恋ぞつもりて、やがて愛に変わるまで。
「はぁっ、はっ」
全力で走る女子高生を見て、周りの人は不思議そうに振り返る。
だけど私は、会いたい一心でひたすらに走った。
そんな願いが通じたのか、遠くに見える改札の外に会いたい人の姿を見つける。
「雅臣先輩!!」
声の限り叫んだ。
相手はキョロキョロと周りを見渡して、ゆっくりと私の姿をとらえる。
彼もすぐに追いかけてくる私の姿に気づいて、足を止めてくれた。
「はぁっ、良かった……追いついたっ」
改札前にたどり着くと、私は体を屈めて膝に手をつく。

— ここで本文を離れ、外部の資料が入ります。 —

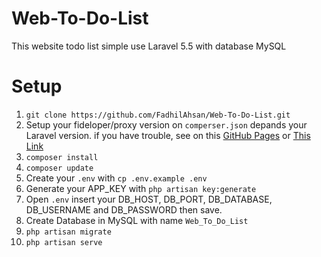 # Web-To-Do-List

This website todo list simple use Laravel 5.5 with database MySQL

# Setup 

1. `git clone https://github.com/FadhilAhsan/Web-To-Do-List.git`
2. Setup your fideloper/proxy version on `comperser.json` depands your Laravel version. if you have trouble, see on this [GitHub Pages](https://github.com/fideloper/TrustedProxy) or [This Link](https://github.com/fideloper/TrustedProxy)
3. `composer install`
4. `composer update`
5. Create your `.env`  with `cp .env.example .env`
6. Generate your APP_KEY with `php artisan key:generate`
7. Open `.env` insert your DB_HOST, DB_PORT, DB_DATABASE, DB_USERNAME and DB_PASSWORD then save.
8. Create Database in MySQL with name `Web_To_Do_List`
8. `php artisan migrate`
9. `php artisan serve`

雅臣先輩の姿は見つめたまま、乱れる呼吸を整えた。
「…あれ、どうして……」
どうして、は私のセリフだ。
なんでまた、雅臣先輩はこの駅で降りたんだろう。
踏み込むのは怖いけれど、わからないまま悩み続けるのはもう我慢出来ない。
だって、考えても考えてもわからないのだ。
なら、もう直接聞くしか真実を知る方法はないのだろう。
今日こそは問い詰めるぞ、と改札を出て呆然と私をまじまじ見つめている彼の前に立つ。